Tribunal Central Administrativo Sul

02955/09

Data
2009-04-28
Relator
JOSÉ CORREIA

Sumário

I) -A quebra do dever de transparência e verdade da contabilidade decorrente da má organização contabilística da contribuinte, não obsta a que, na actuação do princípio da colaboração ínsito no artº 59º nºs 1, 2 e 3 c), d) da L.G.T., a Inspecção Tributária, promova a regularização da contabilidade por forma a sanar tal erro contabilístico, no prazo legal, como, de resto, previsto vem no art. 88º a) da LGT. II) -Assim, ainda que a contribuinte haja adquirido bens de equipamento que qualificou como existências e no final do exercício considerou vendidas e qualificou como custos das existências vendidas e matéria consumida, a Inspecção Tributária, por sua iniciativa, tinha o dever de corrigir o erro contabilístico e tinha o dever de apurar os anos pelos quais a amortização do imobilizado corpóreo devia ser consentida.
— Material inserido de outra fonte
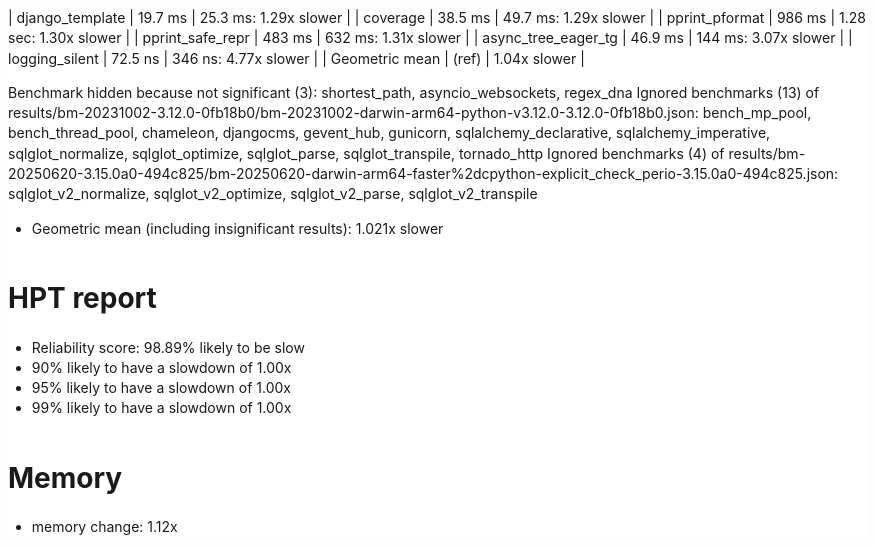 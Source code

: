 | django_template                  | 19.7 ms                                                | 25.3 ms: 1.29x slower                                                           |
| coverage                         | 38.5 ms                                                | 49.7 ms: 1.29x slower                                                           |
| pprint_pformat                   | 986 ms                                                 | 1.28 sec: 1.30x slower                                                          |
| pprint_safe_repr                 | 483 ms                                                 | 632 ms: 1.31x slower                                                            |
| async_tree_eager_tg              | 46.9 ms                                                | 144 ms: 3.07x slower                                                            |
| logging_silent                   | 72.5 ns                                                | 346 ns: 4.77x slower                                                            |
| Geometric mean                   | (ref)                                                  | 1.04x slower                                                                    |

Benchmark hidden because not significant (3): shortest_path, asyncio_websockets, regex_dna
Ignored benchmarks (13) of results/bm-20231002-3.12.0-0fb18b0/bm-20231002-darwin-arm64-python-v3.12.0-3.12.0-0fb18b0.json: bench_mp_pool, bench_thread_pool, chameleon, djangocms, gevent_hub, gunicorn, sqlalchemy_declarative, sqlalchemy_imperative, sqlglot_normalize, sqlglot_optimize, sqlglot_parse, sqlglot_transpile, tornado_http
Ignored benchmarks (4) of results/bm-20250620-3.15.0a0-494c825/bm-20250620-darwin-arm64-faster%2dcpython-explicit_check_perio-3.15.0a0-494c825.json: sqlglot_v2_normalize, sqlglot_v2_optimize, sqlglot_v2_parse, sqlglot_v2_transpile

- Geometric mean (including insignificant results): 1.021x slower

# HPT report

- Reliability score: 98.89% likely to be slow
- 90% likely to have a slowdown of 1.00x
- 95% likely to have a slowdown of 1.00x
- 99% likely to have a slowdown of 1.00x

# Memory
- memory change: 1.12x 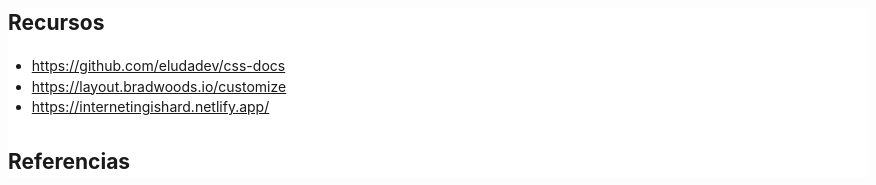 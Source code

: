 ## Recursos

* https://github.com/eludadev/css-docs
* https://layout.bradwoods.io/customize
* https://internetingishard.netlify.app/


## Referencias

[^1]: https://developer.mozilla.org/es/docs/Learn/CSS/CSS_layout
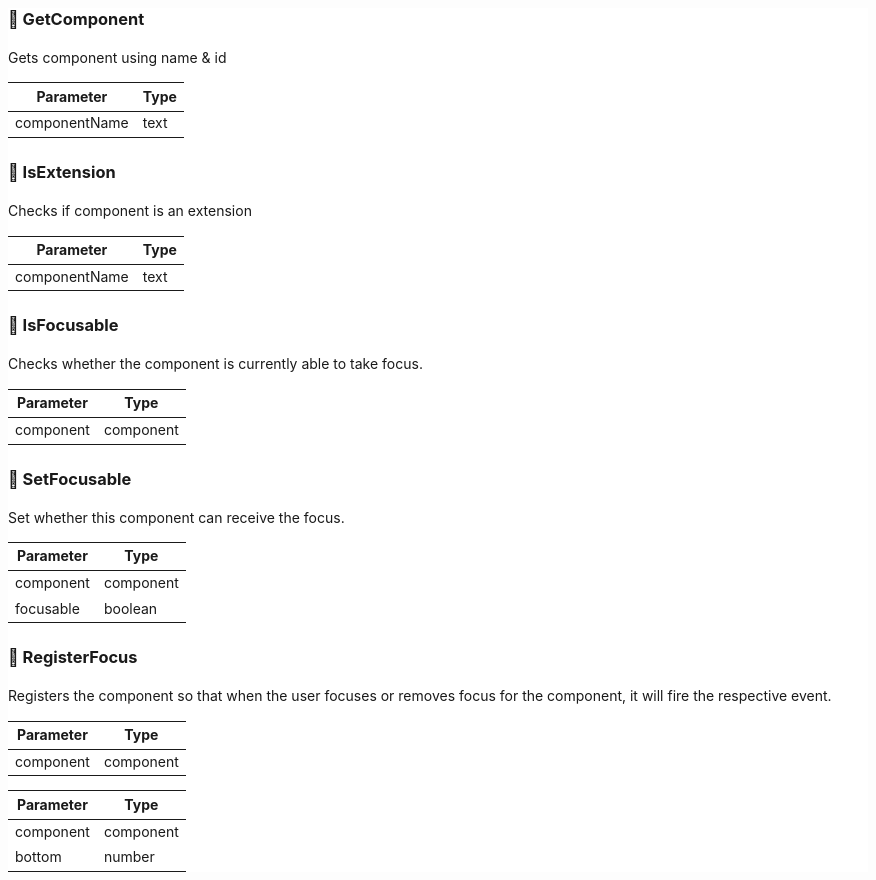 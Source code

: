 ### 💜 GetComponent
Gets component using name & id

| Parameter | Type
| - | - |
| componentName | text

### 💜 IsExtension
Checks if component is an extension

| Parameter | Type
| - | - |
| componentName | text

### 💜 IsFocusable
Checks whether the component is currently able to take focus.

| Parameter | Type
| - | - |
| component | component

### 💜 SetFocusable
Set whether this component can receive the focus.

| Parameter | Type
| - | - |
| component | component
| focusable | boolean

### 💜 RegisterFocus
Registers the component so that when the user focuses or removes focus for the component, it will fire the respective event.

| Parameter | Type
| - | - |
| component | component

| Parameter | Type
| - | - |
| component | component
| bottom | number
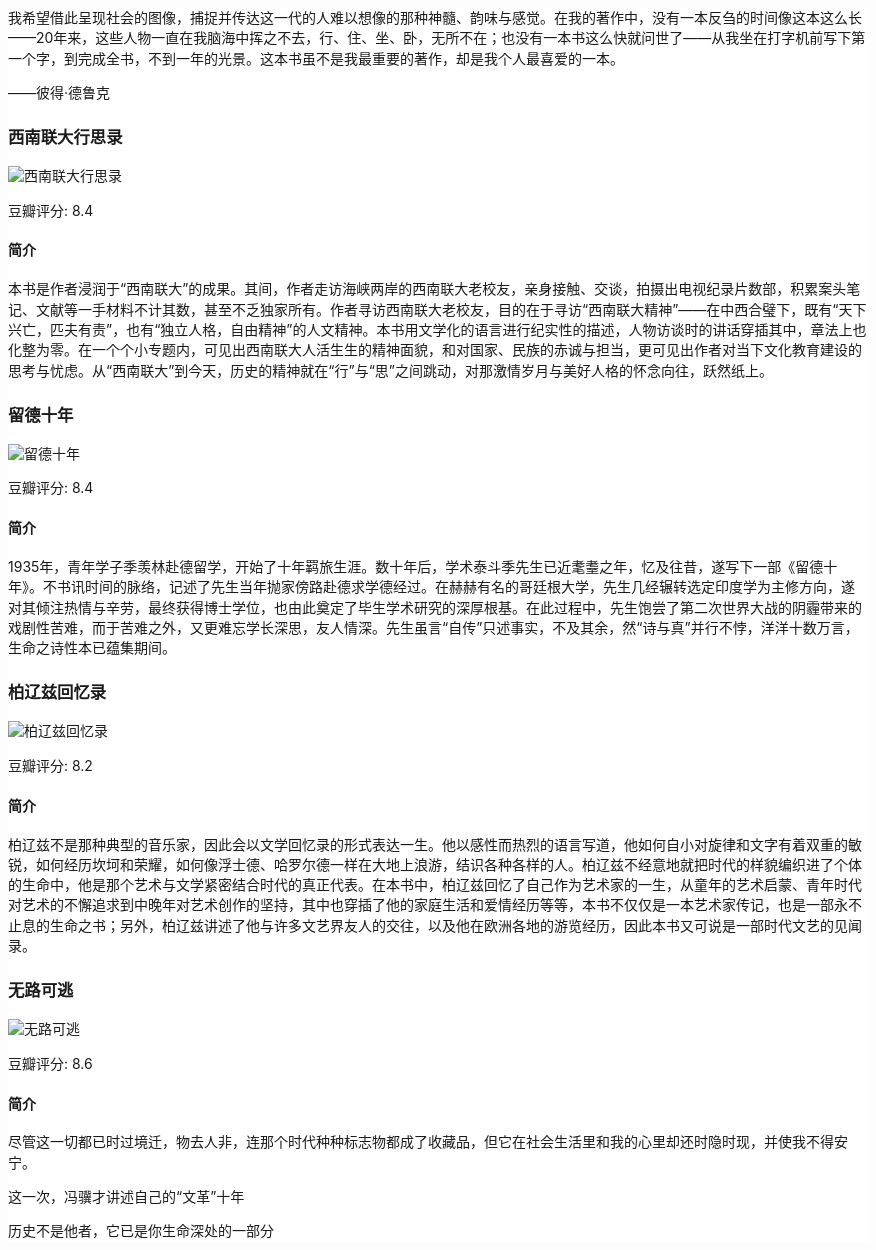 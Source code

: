我希望借此呈现社会的图像，捕捉并传达这一代的人难以想像的那种神髓、韵味与感觉。在我的著作中，没有一本反刍的时间像这本这么长——20年来，这些人物一直在我脑海中挥之不去，行、住、坐、卧，无所不在；也没有一本书这么快就问世了——从我坐在打字机前写下第一个字，到完成全书，不到一年的光景。这本书虽不是我最重要的著作，却是我个人最喜爱的一本。

——彼得·德鲁克



### 西南联大行思录

![西南联大行思录](https://img3.doubanio.com/view/subject/l/public/s26810225.jpg)

豆瓣评分: 8.4

#### 简介

本书是作者浸润于“西南联大”的成果。其间，作者走访海峡两岸的西南联大老校友，亲身接触、交谈，拍摄出电视纪录片数部，积累案头笔记、文献等一手材料不计其数，甚至不乏独家所有。作者寻访西南联大老校友，目的在于寻访“西南联大精神”——在中西合璧下，既有“天下兴亡，匹夫有责”，也有“独立人格，自由精神”的人文精神。本书用文学化的语言进行纪实性的描述，人物访谈时的讲话穿插其中，章法上也化整为零。在一个个小专题内，可见出西南联大人活生生的精神面貌，和对国家、民族的赤诚与担当，更可见出作者对当下文化教育建设的思考与忧虑。从“西南联大”到今天，历史的精神就在“行”与“思”之间跳动，对那激情岁月与美好人格的怀念向往，跃然纸上。



### 留德十年

![留德十年](https://img1.doubanio.com/view/subject/l/public/s1694199.jpg)

豆瓣评分: 8.4

#### 简介

1935年，青年学子季羡林赴德留学，开始了十年羁旅生涯。数十年后，学术泰斗季先生已近耄耋之年，忆及往昔，遂写下一部《留德十年》。不书讯时间的脉络，记述了先生当年抛家傍路赴德求学德经过。在赫赫有名的哥廷根大学，先生几经辗转选定印度学为主修方向，遂对其倾注热情与辛劳，最终获得博士学位，也由此奠定了毕生学术研究的深厚根基。在此过程中，先生饱尝了第二次世界大战的阴霾带来的戏剧性苦难，而于苦难之外，又更难忘学长深思，友人情深。先生虽言“自传”只述事实，不及其余，然“诗与真”并行不悖，洋洋十数万言，生命之诗性本已蕴集期间。



### 柏辽兹回忆录

![柏辽兹回忆录](https://img3.doubanio.com/view/subject/l/public/s29181043.jpg)

豆瓣评分: 8.2

#### 简介

柏辽兹不是那种典型的音乐家，因此会以文学回忆录的形式表达一生。他以感性而热烈的语言写道，他如何自小对旋律和文字有着双重的敏锐，如何经历坎坷和荣耀，如何像浮士德、哈罗尔德一样在大地上浪游，结识各种各样的人。柏辽兹不经意地就把时代的样貌编织进了个体的生命中，他是那个艺术与文学紧密结合时代的真正代表。在本书中，柏辽兹回忆了自己作为艺术家的一生，从童年的艺术启蒙、青年时代对艺术的不懈追求到中晚年对艺术创作的坚持，其中也穿插了他的家庭生活和爱情经历等等，本书不仅仅是一本艺术家传记，也是一部永不止息的生命之书；另外，柏辽兹讲述了他与许多文艺界友人的交往，以及他在欧洲各地的游览经历，因此本书又可说是一部时代文艺的见闻录。



### 无路可逃

![无路可逃](https://img1.doubanio.com/view/subject/l/public/s29323189.jpg)

豆瓣评分: 8.6

#### 简介

尽管这一切都已时过境迁，物去人非，连那个时代种种标志物都成了收藏品，但它在社会生活里和我的心里却还时隐时现，并使我不得安宁。

这一次，冯骥才讲述自己的“文革”十年

历史不是他者，它已是你生命深处的一部分

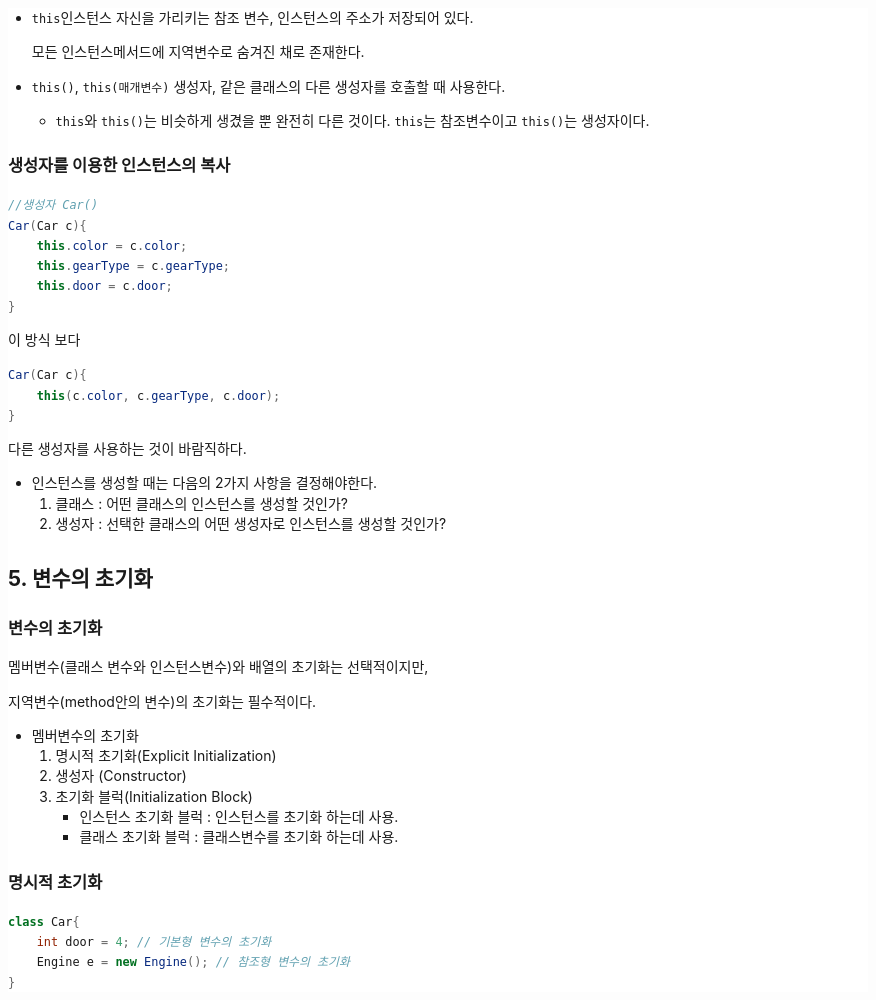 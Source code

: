 - `this`인스턴스 자신을 가리키는 참조 변수, 인스턴스의 주소가 저장되어 있다.

  모든 인스턴스메서드에 지역변수로 숨겨진 채로 존재한다.

- `this()`, `this(매개변수)` 생성자, 같은 클래스의 다른 생성자를 호출할 때 사용한다.

  - `this`와 `this()`는 비슷하게 생겼을 뿐 완전히 다른 것이다. `this`는 참조변수이고 `this()`는 생성자이다.

### 생성자를 이용한 인스턴스의 복사

```java
//생성자 Car()
Car(Car c){
    this.color = c.color;
    this.gearType = c.gearType;
    this.door = c.door;
}
```

이 방식 보다

```java
Car(Car c){
    this(c.color, c.gearType, c.door);
}
```

다른 생성자를 사용하는 것이 바람직하다.

- 인스턴스를 생성할 때는 다음의 2가지 사항을 결정해야한다.
  1. 클래스 : 어떤 클래스의 인스턴스를 생성할 것인가?
  2. 생성자 : 선택한 클래스의 어떤 생성자로 인스턴스를 생성할 것인가?

## 5. 변수의 초기화

### 변수의 초기화

멤버변수(클래스 변수와 인스턴스변수)와 배열의 초기화는 선택적이지만, 

지역변수(method안의 변수)의 초기화는 필수적이다.

- 멤버변수의 초기화
  1. 명시적 초기화(Explicit Initialization)
  2. 생성자 (Constructor)
  3. 초기화 블럭(Initialization Block)
     - 인스턴스 초기화 블럭 : 인스턴스를 초기화 하는데 사용.
     - 클래스 초기화 블럭 : 클래스변수를 초기화 하는데 사용.

### 명시적 초기화

```java
class Car{
    int door = 4; // 기본형 변수의 초기화
    Engine e = new Engine(); // 참조형 변수의 초기화
}
```
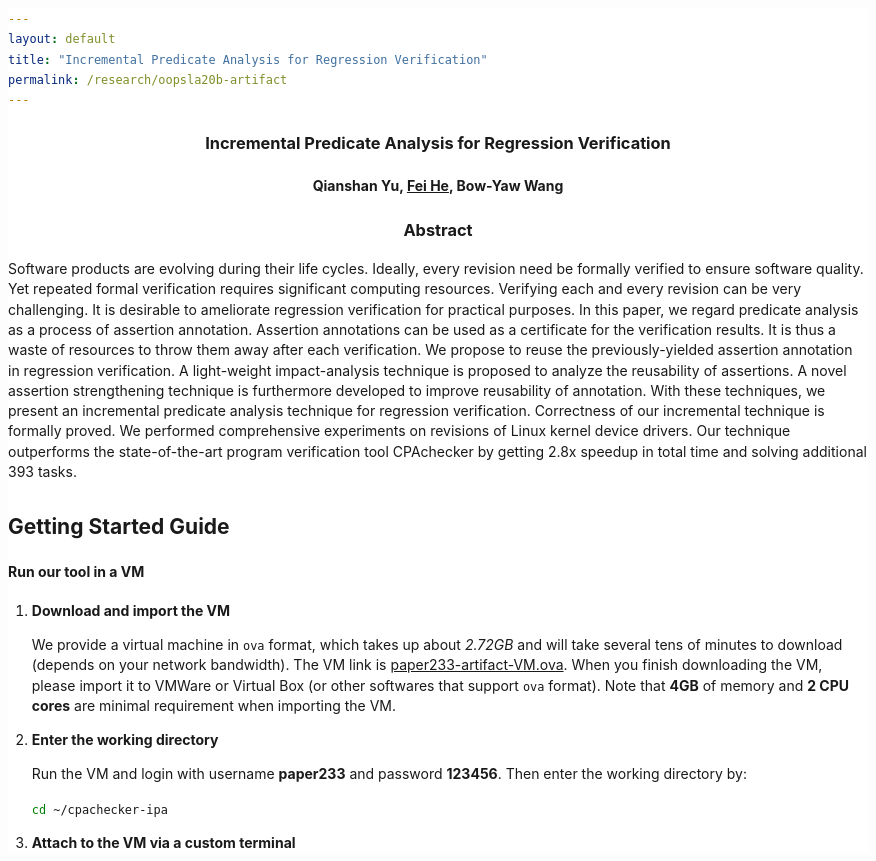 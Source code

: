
 ```yaml
---
layout: default
title: "Incremental Predicate Analysis for Regression Verification"
permalink: /research/oopsla20b-artifact
---
```


### <center> Incremental Predicate Analysis for Regression Verification</center>

#### <center>Qianshan Yu, <a href="https://feihe.github.io/">Fei He</a>, Bow-Yaw Wang</center>

### <center>Abstract</center>

Software products are evolving during their life cycles. Ideally, every revision need be formally verified to ensure software quality. Yet repeated formal verification requires significant computing resources. Verifying each and every revision can be very challenging. It is desirable to ameliorate regression verification for practical purposes. In this paper, we regard predicate analysis as a process of assertion annotation. Assertion annotations can be used as a certificate for the verification results. It is thus a waste of resources to throw them away after each verification. We propose to reuse the previously-yielded assertion annotation in regression verification. A light-weight impact-analysis technique is proposed to analyze the reusability of assertions. A novel assertion strengthening technique is furthermore developed to improve reusability of annotation. With these techniques, we present an incremental predicate analysis technique for regression verification. Correctness of our incremental technique is formally proved. We performed comprehensive experiments on revisions of Linux kernel device drivers. Our technique outperforms the state-of-the-art program verification tool CPAchecker by getting 2.8x speedup in total time and solving additional 393 tasks.

## Getting Started Guide

#### **Run our tool in a VM**

1. **Download and import the VM**

    We provide a virtual machine in `ova` format, which takes up about *2.72GB* and will take several tens of minutes to download (depends on your network bandwidth). The VM link is [paper233-artifact-VM.ova](https://drive.google.com/file/d/1olAs3aZ1nXc6l5x1R--LiJTdPznOUMPZ/view?usp=sharing). When you finish downloading the VM, please import it to VMWare or Virtual Box (or other softwares that support `ova` format). Note that **4GB** of memory and **2 CPU cores** are minimal requirement when importing the VM.

2. **Enter the working directory**
    
    Run the VM and login with username **paper233** and password **123456**. Then enter the working directory by: 

    ```bash
    cd ~/cpachecker-ipa
    ```

3. **Attach to the VM via a custom terminal**
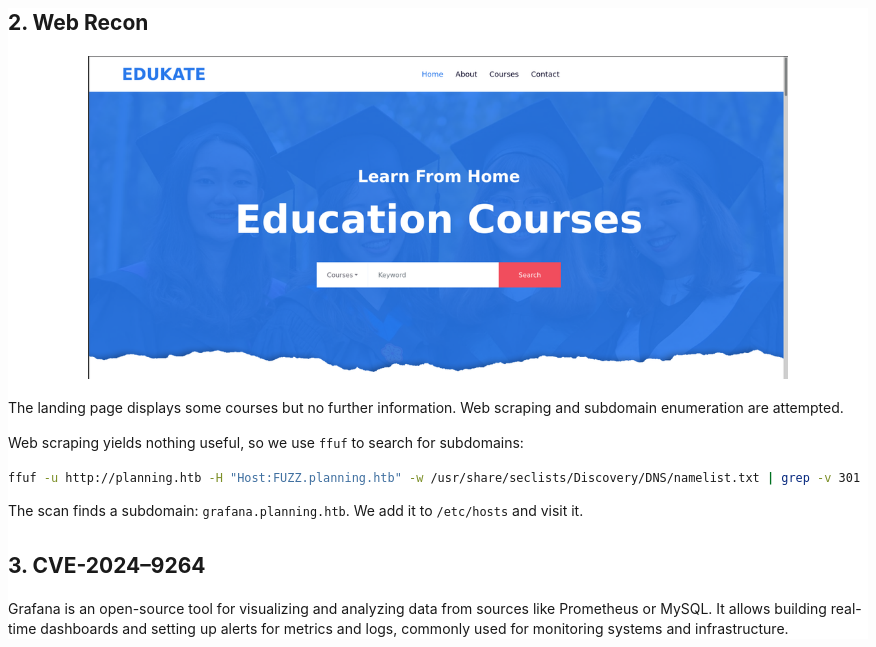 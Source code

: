 ## 2. Web Recon

<p align="center">
    <img src="assets/img/writeupImgs/planning/Captura de pantalla 2025-06-05 123941.png" width="700"
    alt="Web recon screenshot">
</p>

The landing page displays some courses but no further information. Web scraping and subdomain enumeration are attempted.

Web scraping yields nothing useful, so we use `ffuf` to search for subdomains:

```bash
ffuf -u http://planning.htb -H "Host:FUZZ.planning.htb" -w /usr/share/seclists/Discovery/DNS/namelist.txt | grep -v 301
```

The scan finds a subdomain: `grafana.planning.htb`. We add it to `/etc/hosts` and visit it.

## 3. CVE-2024–9264

Grafana is an open-source tool for visualizing and analyzing data from sources like Prometheus or MySQL. It allows building real-time dashboards and setting up alerts for metrics and logs, commonly used for monitoring systems and infrastructure.

<p align="center">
III) -E, como se tratava de aquisição de bens usados, o método de amortização era o previsto nos art. 4° e 5° do CIRC pelo que, para além da utilização daqueles bens nos anos de 2001 e 2002, haveria de recorrer à média previsível de duração daqueles bens e calcular a respectiva amortização nos diferentes custos de exercício dos respectivos anos, o que nem sequer foi considerado pela Inspecção Tributária.